Режиссерский проект в этом случае становится жизнью образа, его плотью и кровью. Но не на репетициях, а где-то между ними обретается эта плоть и кровь. Накапливается материал, чтобы однажды проявиться. Проявиться заново уже в реальном, живом образе. От режиссера требуется терпение, терпение и терпение. Требуется вера, вера и вера.

Так чаще всего происходит с актерами, которые «берут на себя» и которые появление, вызревание и достижение образа считают своим делом, своей личной обязанностью. И свои неудачи они не припишут режиссеру («со мной мало работали»), дирижеру («были быстрые темпы»), осветителю («ослепили прожектора»), костюмеру («рукав стянул») и даже публике («что она понимает?»). Но режиссер в вечной тревоге. Откуда он знает, что чудо произойдет! Ведь есть и такие, которые ведут себя на репетиции, как Ирина Ивановна, а на спектакле выглядят просто бездарностью. Неприятный «сюрприз» для режиссера!
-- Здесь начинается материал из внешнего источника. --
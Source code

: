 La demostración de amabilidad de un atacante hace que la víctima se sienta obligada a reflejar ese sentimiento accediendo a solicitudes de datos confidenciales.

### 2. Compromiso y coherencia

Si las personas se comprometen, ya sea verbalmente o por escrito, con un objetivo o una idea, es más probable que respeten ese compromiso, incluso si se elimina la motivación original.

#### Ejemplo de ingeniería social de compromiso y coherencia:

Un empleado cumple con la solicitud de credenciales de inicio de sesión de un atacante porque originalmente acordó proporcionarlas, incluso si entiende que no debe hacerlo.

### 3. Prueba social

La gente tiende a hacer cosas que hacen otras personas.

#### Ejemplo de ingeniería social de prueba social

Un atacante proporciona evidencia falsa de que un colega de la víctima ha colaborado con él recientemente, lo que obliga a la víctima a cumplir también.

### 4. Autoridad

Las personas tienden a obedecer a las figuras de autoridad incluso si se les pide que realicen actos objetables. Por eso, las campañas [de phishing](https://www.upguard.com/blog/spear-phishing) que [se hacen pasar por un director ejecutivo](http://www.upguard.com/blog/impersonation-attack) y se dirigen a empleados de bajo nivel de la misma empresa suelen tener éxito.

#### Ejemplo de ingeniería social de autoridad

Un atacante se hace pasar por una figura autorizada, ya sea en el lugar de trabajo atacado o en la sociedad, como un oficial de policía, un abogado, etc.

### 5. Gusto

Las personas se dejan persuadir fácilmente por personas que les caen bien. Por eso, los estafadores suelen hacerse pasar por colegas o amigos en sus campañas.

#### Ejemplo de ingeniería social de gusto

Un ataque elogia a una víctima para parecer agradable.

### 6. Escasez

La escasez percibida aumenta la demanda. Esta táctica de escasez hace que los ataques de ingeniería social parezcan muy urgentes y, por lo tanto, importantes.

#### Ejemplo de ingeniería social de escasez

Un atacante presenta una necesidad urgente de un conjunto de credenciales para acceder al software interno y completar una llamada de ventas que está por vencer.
И. Масленникова блистала в «Снегурочке» (лучше, по-моему, нельзя), в Джульетте, Сюзанне («Свадьба Фигаро»), Церлине («Дон-Жуан»)… И это после репетиций, на которых режиссер хватался за голову: «Боже, она ничего не хочет делать». Ирина Ивановна на репетиции лишь примеривалась к роли с легкой долей сомнения и придирки: проверка, примерка, самообсуждение. Это был первый круг работы над ролью. Второй — вживание, освоение принятого и беспощадное, с негодованием (характер!) отбрасывание не подошедшего. Третий — существование в новом художественном качестве с большой долей творческого удовлетворения и полной уверенностью. Убедительность и блеск. Непременно блеск!
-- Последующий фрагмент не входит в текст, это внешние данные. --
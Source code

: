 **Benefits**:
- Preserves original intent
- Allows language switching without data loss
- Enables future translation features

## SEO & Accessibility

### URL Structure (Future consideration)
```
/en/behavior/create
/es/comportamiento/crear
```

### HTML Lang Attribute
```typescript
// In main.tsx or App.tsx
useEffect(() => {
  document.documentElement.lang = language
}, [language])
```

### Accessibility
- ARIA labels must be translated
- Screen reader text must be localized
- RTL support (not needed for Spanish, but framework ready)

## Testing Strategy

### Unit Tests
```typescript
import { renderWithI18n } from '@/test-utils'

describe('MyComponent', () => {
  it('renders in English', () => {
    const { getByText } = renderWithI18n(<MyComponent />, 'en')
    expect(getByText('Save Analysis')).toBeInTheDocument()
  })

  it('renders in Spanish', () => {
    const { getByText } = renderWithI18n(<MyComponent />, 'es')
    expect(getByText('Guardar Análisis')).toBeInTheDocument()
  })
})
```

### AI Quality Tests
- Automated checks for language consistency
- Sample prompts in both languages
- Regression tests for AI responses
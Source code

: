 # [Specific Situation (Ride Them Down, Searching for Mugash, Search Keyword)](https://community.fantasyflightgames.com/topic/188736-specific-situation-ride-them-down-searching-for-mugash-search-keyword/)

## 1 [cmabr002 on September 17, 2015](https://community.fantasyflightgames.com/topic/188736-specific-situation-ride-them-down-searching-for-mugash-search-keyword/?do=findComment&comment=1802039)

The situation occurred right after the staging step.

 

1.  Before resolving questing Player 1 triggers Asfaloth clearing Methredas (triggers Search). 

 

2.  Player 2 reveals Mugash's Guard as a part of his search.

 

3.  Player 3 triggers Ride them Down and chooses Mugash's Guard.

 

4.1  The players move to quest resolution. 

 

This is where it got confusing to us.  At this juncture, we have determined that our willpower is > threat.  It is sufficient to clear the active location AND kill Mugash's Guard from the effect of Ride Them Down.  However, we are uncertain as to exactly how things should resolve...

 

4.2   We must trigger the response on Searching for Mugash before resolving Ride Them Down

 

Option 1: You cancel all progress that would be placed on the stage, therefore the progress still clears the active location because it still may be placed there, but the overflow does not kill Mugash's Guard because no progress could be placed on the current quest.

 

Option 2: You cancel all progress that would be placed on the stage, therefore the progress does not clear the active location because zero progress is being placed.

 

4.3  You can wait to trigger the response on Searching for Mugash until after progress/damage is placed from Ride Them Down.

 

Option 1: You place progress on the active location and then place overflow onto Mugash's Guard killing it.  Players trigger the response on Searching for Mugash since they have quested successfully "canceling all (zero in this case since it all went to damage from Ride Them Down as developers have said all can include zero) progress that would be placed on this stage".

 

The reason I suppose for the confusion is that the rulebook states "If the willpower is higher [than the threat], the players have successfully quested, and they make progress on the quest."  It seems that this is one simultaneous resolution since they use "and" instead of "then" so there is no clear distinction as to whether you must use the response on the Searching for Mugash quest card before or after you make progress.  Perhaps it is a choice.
Примерно так же работал и Алексей Филиппович Кривченя, актер огромной убедительности. Не пишу подробно о нем здесь лишь потому, что неоднократно разбирал его творчество в других публикациях.
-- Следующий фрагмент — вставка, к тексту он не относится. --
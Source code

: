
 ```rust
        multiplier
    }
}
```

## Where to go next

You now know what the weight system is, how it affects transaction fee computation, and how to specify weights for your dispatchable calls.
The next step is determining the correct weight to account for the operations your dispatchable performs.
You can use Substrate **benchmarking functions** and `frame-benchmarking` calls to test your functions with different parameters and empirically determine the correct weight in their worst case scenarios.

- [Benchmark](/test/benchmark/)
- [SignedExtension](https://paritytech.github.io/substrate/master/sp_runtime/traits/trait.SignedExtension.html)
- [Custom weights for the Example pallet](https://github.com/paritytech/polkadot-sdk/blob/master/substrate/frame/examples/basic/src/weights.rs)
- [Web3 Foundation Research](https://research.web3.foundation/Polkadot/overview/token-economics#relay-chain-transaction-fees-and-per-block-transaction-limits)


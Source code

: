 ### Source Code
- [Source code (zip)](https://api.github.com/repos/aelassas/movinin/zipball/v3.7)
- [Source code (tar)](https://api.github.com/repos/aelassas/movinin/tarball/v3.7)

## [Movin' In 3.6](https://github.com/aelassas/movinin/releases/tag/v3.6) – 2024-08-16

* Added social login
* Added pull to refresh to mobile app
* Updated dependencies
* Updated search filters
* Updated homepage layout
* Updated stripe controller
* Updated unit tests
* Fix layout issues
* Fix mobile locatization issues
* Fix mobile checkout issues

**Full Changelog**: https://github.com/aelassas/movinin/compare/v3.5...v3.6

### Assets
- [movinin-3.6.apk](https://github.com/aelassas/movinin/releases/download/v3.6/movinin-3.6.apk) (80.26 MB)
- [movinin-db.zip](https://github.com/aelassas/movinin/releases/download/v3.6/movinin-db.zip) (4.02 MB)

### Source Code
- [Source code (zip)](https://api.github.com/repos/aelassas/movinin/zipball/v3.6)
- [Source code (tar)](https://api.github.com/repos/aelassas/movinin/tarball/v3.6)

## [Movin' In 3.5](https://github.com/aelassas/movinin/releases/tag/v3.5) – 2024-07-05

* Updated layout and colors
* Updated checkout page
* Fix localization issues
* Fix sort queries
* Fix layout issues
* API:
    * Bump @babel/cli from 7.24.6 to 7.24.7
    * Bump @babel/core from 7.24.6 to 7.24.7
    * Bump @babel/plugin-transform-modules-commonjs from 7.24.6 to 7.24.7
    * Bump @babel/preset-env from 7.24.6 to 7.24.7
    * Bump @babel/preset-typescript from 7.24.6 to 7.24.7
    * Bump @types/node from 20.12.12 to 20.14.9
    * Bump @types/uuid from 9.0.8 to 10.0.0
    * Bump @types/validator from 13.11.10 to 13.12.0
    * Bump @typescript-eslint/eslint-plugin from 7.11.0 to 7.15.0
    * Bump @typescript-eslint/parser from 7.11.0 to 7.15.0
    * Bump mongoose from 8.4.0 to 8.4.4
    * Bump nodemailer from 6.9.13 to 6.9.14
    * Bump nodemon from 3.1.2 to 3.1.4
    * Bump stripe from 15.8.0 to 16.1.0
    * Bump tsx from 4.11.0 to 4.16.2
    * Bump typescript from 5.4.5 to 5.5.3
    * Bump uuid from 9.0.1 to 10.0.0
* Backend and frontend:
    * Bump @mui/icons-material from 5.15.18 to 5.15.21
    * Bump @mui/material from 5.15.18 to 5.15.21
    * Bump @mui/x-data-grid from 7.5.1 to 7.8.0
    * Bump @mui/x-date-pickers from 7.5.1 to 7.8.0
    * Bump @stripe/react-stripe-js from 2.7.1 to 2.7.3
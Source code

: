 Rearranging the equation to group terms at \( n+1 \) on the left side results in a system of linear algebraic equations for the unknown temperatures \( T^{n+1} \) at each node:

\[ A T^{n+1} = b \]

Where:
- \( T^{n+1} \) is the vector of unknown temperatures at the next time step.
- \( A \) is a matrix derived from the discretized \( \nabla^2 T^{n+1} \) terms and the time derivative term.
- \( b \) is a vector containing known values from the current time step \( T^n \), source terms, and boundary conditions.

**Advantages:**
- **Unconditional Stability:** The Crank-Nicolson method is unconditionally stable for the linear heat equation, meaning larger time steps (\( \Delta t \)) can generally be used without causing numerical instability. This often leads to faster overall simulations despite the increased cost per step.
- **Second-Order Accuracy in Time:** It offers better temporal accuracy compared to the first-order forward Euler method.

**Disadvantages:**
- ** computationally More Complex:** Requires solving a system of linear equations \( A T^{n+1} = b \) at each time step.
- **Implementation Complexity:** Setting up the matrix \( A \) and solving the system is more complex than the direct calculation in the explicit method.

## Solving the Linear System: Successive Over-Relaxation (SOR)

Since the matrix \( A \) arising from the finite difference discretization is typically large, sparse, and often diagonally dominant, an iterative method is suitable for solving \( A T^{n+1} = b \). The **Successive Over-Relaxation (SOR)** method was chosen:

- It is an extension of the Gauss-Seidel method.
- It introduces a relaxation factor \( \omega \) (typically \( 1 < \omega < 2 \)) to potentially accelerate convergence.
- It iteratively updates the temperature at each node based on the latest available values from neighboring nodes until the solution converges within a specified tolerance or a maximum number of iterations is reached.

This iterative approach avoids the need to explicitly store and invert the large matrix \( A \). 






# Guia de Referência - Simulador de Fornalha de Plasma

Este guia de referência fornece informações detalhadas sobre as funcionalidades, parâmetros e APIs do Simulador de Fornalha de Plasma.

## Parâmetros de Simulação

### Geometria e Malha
Но вот другой тип отношения к репетиционной работе — Георгий Михайлович Нэлепп. По конечному результату он грандиозный мастер, оставляющий позади себя многих партнеров. В работе он — школьник, добросовестный и прилежный.

На репетицию он приходил с полным сознанием, что талантов у него нет никаких (это в то время, когда он был уже знаменитым, признанным лидером в коллективе Большого театра), что он должен добиваться успеха трудом, зубрежкой, стократным вдалбливанием одной и той же детали. Он, не стесняясь, это заявлял.

Он приходил в театр задолго до начала репетиции. «Жорж, почему ты так рано приходишь на репетицию?» Отвечает: «Мне легче прийти на полчаса раньше, чем на минуту опоздать. И чтобы не прийти на минуту позже, я прихожу на полчаса раньше. Тогда я спокоен и готов к труду».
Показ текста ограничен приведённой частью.